* EXERCISE INPUTS *
===

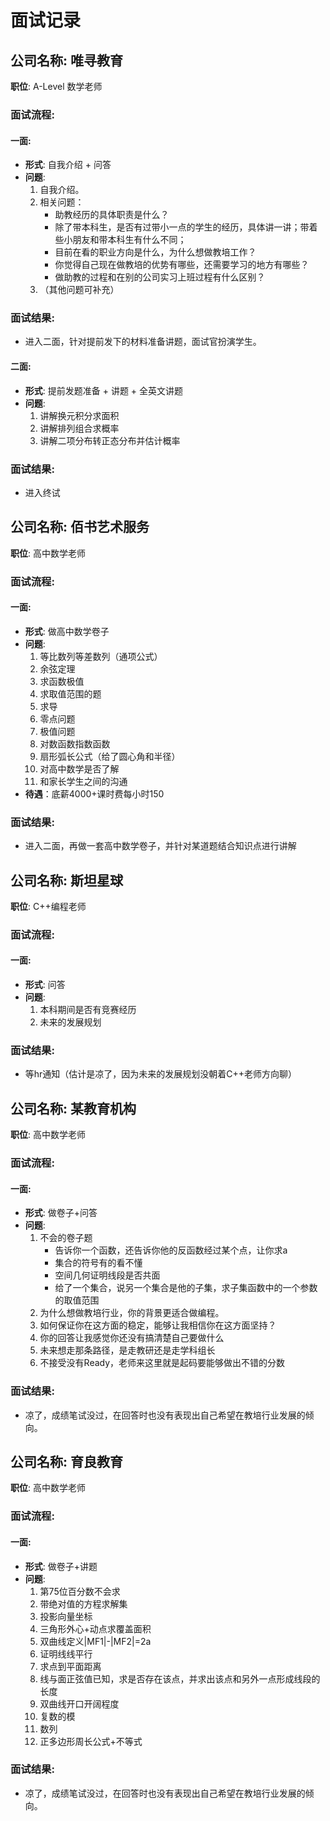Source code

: # 面试记录

## 公司名称: 唯寻教育  
**职位**: A-Level 数学老师  

### 面试流程:
#### 一面:
- **形式**: 自我介绍 + 问答
- **问题**:
  1. 自我介绍。
  2. 相关问题：  
     - 助教经历的具体职责是什么？
     - 除了带本科生，是否有过带小一点的学生的经历，具体讲一讲；带着些小朋友和带本科生有什么不同；
     - 目前在看的职业方向是什么，为什么想做教培工作？
     - 你觉得自己现在做教培的优势有哪些，还需要学习的地方有哪些？
     - 做助教的过程和在别的公司实习上班过程有什么区别？
  3. （其他问题可补充）

### 面试结果:
  - 进入二面，针对提前发下的材料准备讲题，面试官扮演学生。


#### 二面:
- **形式**: 提前发题准备 + 讲题 + 全英文讲题
- **问题**:
  1. 讲解换元积分求面积
  2. 讲解排列组合求概率
  3. 讲解二项分布转正态分布并估计概率

### 面试结果:
  - 进入终试

## 公司名称: 佰书艺术服务
**职位**: 高中数学老师  

### 面试流程:
#### 一面:
- **形式**: 做高中数学卷子
- **问题**:
  1. 等比数列等差数列（通项公式）
  2. 余弦定理
  3. 求函数极值
  4. 求取值范围的题
  5. 求导
  6. 零点问题
  7. 极值问题
  8. 对数函数指数函数
  9. 扇形弧长公式（给了圆心角和半径）
  10. 对高中数学是否了解
  11. 和家长学生之间的沟通
- **待遇**：底薪4000+课时费每小时150

### 面试结果:
  - 进入二面，再做一套高中数学卷子，并针对某道题结合知识点进行讲解

## 公司名称: 斯坦星球  
**职位**: C++编程老师  

### 面试流程:
#### 一面:
- **形式**: 问答
- **问题**:
  1. 本科期间是否有竞赛经历
  2. 未来的发展规划

### 面试结果:
  - 等hr通知（估计是凉了，因为未来的发展规划没朝着C++老师方向聊）

## 公司名称: 某教育机构  
**职位**: 高中数学老师  

### 面试流程:
#### 一面:
- **形式**: 做卷子+问答
- **问题**:
  1. 不会的卷子题
     - 告诉你一个函数，还告诉你他的反函数经过某个点，让你求a
     - 集合的符号有的看不懂
     - 空间几何证明线段是否共面
     - 给了一个集合，说另一个集合是他的子集，求子集函数中的一个参数的取值范围
  2. 为什么想做教培行业，你的背景更适合做编程。
  3. 如何保证你在这方面的稳定，能够让我相信你在这方面坚持？
  4. 你的回答让我感觉你还没有搞清楚自己要做什么
  5. 未来想走那条路径，是走教研还是走学科组长
  6. 不接受没有Ready，老师来这里就是起码要能够做出不错的分数

### 面试结果:
  - 凉了，成绩笔试没过，在回答时也没有表现出自己希望在教培行业发展的倾向。


## 公司名称: 育良教育  
**职位**: 高中数学老师  

### 面试流程:
#### 一面:
- **形式**: 做卷子+讲题
- **问题**:
  1. 第75位百分数不会求
  2. 带绝对值的方程求解集
  3. 投影向量坐标
  4. 三角形外心+动点求覆盖面积
  5. 双曲线定义|MF1|-|MF2|=2a
  6. 证明线线平行
  7. 求点到平面距离
  8. 线与面正弦值已知，求是否存在该点，并求出该点和另外一点形成线段的长度
  9. 双曲线开口开阔程度
  10. 复数的模
  11. 数列
  12. 正多边形周长公式+不等式

### 面试结果:
  - 凉了，成绩笔试没过，在回答时也没有表现出自己希望在教培行业发展的倾向。


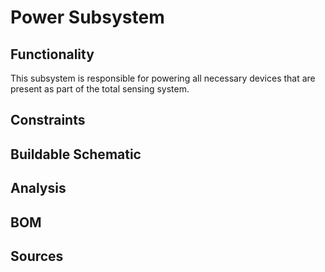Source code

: # Power Subsystem

## Functionality
This subsystem is responsible for powering all necessary devices that are present as part of the total sensing system.

## Constraints

## Buildable Schematic

## Analysis

## BOM

## Sources
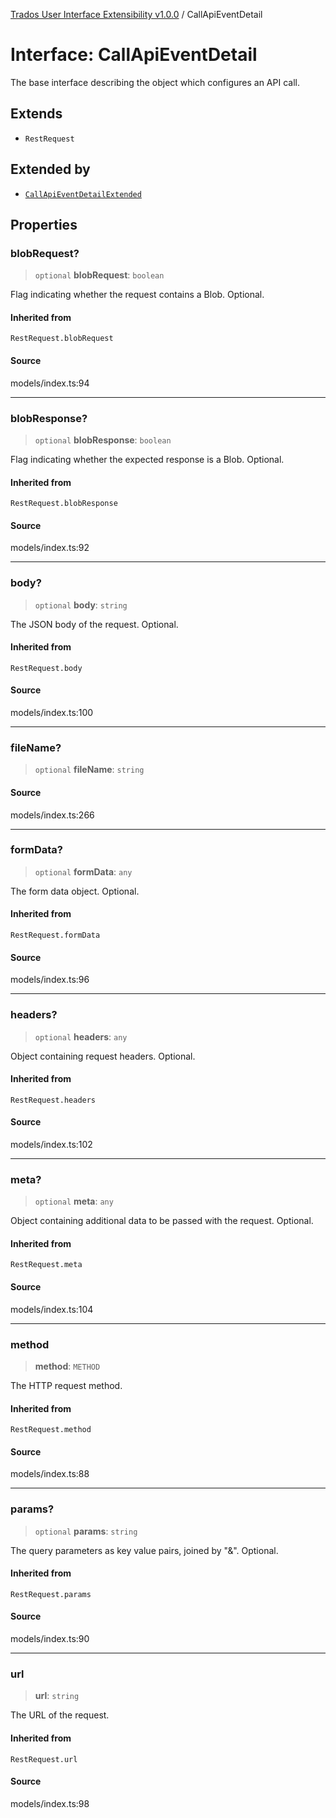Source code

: [Trados User Interface Extensibility v1.0.0](../wiki/globals) / CallApiEventDetail

# Interface: CallApiEventDetail

The base interface describing the object which configures an API call.

## Extends

- `RestRequest`

## Extended by

- [`CallApiEventDetailExtended`](../wiki/Interface.CallApiEventDetailExtended)

## Properties

### blobRequest?

> `optional` **blobRequest**: `boolean`

Flag indicating whether the request contains a Blob. Optional.

#### Inherited from

`RestRequest.blobRequest`

#### Source

models/index.ts:94

***

### blobResponse?

> `optional` **blobResponse**: `boolean`

Flag indicating whether the expected response is a Blob. Optional.

#### Inherited from

`RestRequest.blobResponse`

#### Source

models/index.ts:92

***

### body?

> `optional` **body**: `string`

The JSON body of the request. Optional.

#### Inherited from

`RestRequest.body`

#### Source

models/index.ts:100

***

### fileName?

> `optional` **fileName**: `string`

#### Source

models/index.ts:266

***

### formData?

> `optional` **formData**: `any`

The form data object. Optional.

#### Inherited from

`RestRequest.formData`

#### Source

models/index.ts:96

***

### headers?

> `optional` **headers**: `any`

Object containing request headers. Optional.

#### Inherited from

`RestRequest.headers`

#### Source

models/index.ts:102

***

### meta?

> `optional` **meta**: `any`

Object containing additional data to be passed with the request. Optional.

#### Inherited from

`RestRequest.meta`

#### Source

models/index.ts:104

***

### method

> **method**: `METHOD`

The HTTP request method.

#### Inherited from

`RestRequest.method`

#### Source

models/index.ts:88

***

### params?

> `optional` **params**: `string`

The query parameters as key value pairs, joined by "&". Optional.

#### Inherited from

`RestRequest.params`

#### Source

models/index.ts:90

***

### url

> **url**: `string`

The URL of the request.

#### Inherited from

`RestRequest.url`

#### Source

models/index.ts:98
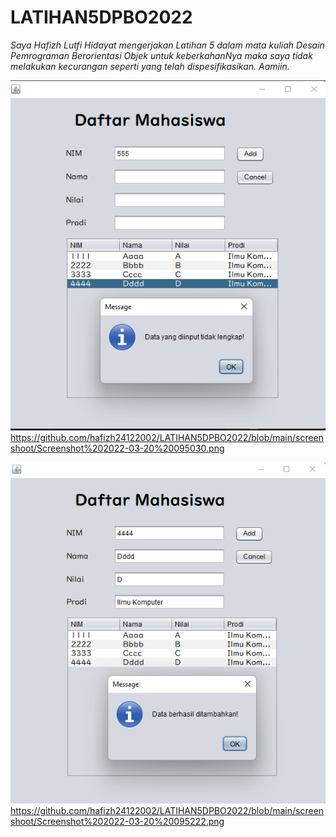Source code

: # LATIHAN5DPBO2022

*Saya Hafizh Lutfi Hidayat mengerjakan Latihan 5 dalam mata kuliah
Desain Pemrograman Berorientasi Objek untuk keberkahanNya maka saya
tidak melakukan kecurangan seperti yang telah dispesifikasikan. Aamiin.*

![SS1](https://github.com/hafizh24122002/LATIHAN5DPBO2022/blob/main/screenshoot/Screenshot%202022-03-20%20095030.png)
https://github.com/hafizh24122002/LATIHAN5DPBO2022/blob/main/screenshoot/Screenshot%202022-03-20%20095030.png

![SS2](https://github.com/hafizh24122002/LATIHAN5DPBO2022/blob/main/screenshoot/Screenshot%202022-03-20%20095222.png)
https://github.com/hafizh24122002/LATIHAN5DPBO2022/blob/main/screenshoot/Screenshot%202022-03-20%20095222.png

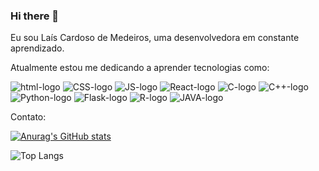 ### Hi there 👋

Eu sou Laís Cardoso de Medeiros, uma desenvolvedora em constante aprendizado.

Atualmente estou me dedicando a aprender tecnologias como:
<div style="display: inline_block">
   <img src="https://img.shields.io/badge/HTML5-E34F26?style=for-the-badge&logo=html5&logoColor=white" alt="html-logo"/>
   <img src="https://img.shields.io/badge/CSS3-1572B6?style=for-the-badge&logo=css3&logoColor=white" alt="CSS-logo"/>
   <img src="https://img.shields.io/badge/JavaScript-323330?style=for-the-badge&logo=javascript&logoColor=F7DF1E" alt="JS-logo"/>
   <img src="https://img.shields.io/badge/React-20232A?style=for-the-badge&logo=react&logoColor=61DAFB" alt="React-logo"/>
   <img src="https://img.shields.io/badge/c-%2300599C.svg?style=for-the-badge&logo=c&logoColor=white" alt="C-logo"/>
   <img src="https://img.shields.io/badge/c++-%2300599C.svg?style=for-the-badge&logo=c%2B%2B&logoColor=white" alt="C++-logo"/>
   <img src="https://img.shields.io/badge/python-3670A0?style=for-the-badge&logo=python&logoColor=ffdd54" alt="Python-logo"/>
   <img src="https://img.shields.io/badge/flask-%23000.svg?style=for-the-badge&logo=flask&logoColor=white" alt="Flask-logo"/>
   <img src="https://img.shields.io/badge/r-%23276DC3.svg?style=for-the-badge&logo=r&logoColor=white" alt="R-logo"/>
   <img src="https://img.shields.io/badge/java-%23ED8B00.svg?style=for-the-badge" alt="JAVA-logo"/>
   
</div>
   
   	

Contato:

[![Anurag's GitHub stats](https://github-readme-stats.vercel.app/api?username=lais-cardoso&show_icons=true&theme=radical)](https://github.com/anuraghazra/github-readme-stats)

![Top Langs](https://github-readme-stats.vercel.app/api/top-langs/?username=lais-cardoso&layout=compact)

===

Could you reproduce exactly the lines from the first line of the listing through the line containing "- 告诉你一个函数，还告诉你他的反函数经过某个点，让你求a", both included, with pictures left out?

Source code

: # 面试记录

## 公司名称: 唯寻教育  
**职位**: A-Level 数学老师  

### 面试流程:
#### 一面:
- **形式**: 自我介绍 + 问答
- **问题**:
  1. 自我介绍。
  2. 相关问题：  
     - 助教经历的具体职责是什么？
     - 除了带本科生，是否有过带小一点的学生的经历，具体讲一讲；带着些小朋友和带本科生有什么不同；
     - 目前在看的职业方向是什么，为什么想做教培工作？
     - 你觉得自己现在做教培的优势有哪些，还需要学习的地方有哪些？
     - 做助教的过程和在别的公司实习上班过程有什么区别？
  3. （其他问题可补充）

### 面试结果:
  - 进入二面，针对提前发下的材料准备讲题，面试官扮演学生。


#### 二面:
- **形式**: 提前发题准备 + 讲题 + 全英文讲题
- **问题**:
  1. 讲解换元积分求面积
  2. 讲解排列组合求概率
  3. 讲解二项分布转正态分布并估计概率

### 面试结果:
  - 进入终试

## 公司名称: 佰书艺术服务
**职位**: 高中数学老师  

### 面试流程:
#### 一面:
- **形式**: 做高中数学卷子
- **问题**:
  1. 等比数列等差数列（通项公式）
  2. 余弦定理
  3. 求函数极值
  4. 求取值范围的题
  5. 求导
  6. 零点问题
  7. 极值问题
  8. 对数函数指数函数
  9. 扇形弧长公式（给了圆心角和半径）
  10. 对高中数学是否了解
  11. 和家长学生之间的沟通
- **待遇**：底薪4000+课时费每小时150

### 面试结果:
  - 进入二面，再做一套高中数学卷子，并针对某道题结合知识点进行讲解

## 公司名称: 斯坦星球  
**职位**: C++编程老师  

### 面试流程:
#### 一面:
- **形式**: 问答
- **问题**:
  1. 本科期间是否有竞赛经历
  2. 未来的发展规划

### 面试结果:
  - 等hr通知（估计是凉了，因为未来的发展规划没朝着C++老师方向聊）

## 公司名称: 某教育机构  
**职位**: 高中数学老师  

### 面试流程:
#### 一面:
- **形式**: 做卷子+问答
- **问题**:
  1. 不会的卷子题
     - 告诉你一个函数，还告诉你他的反函数经过某个点，让你求a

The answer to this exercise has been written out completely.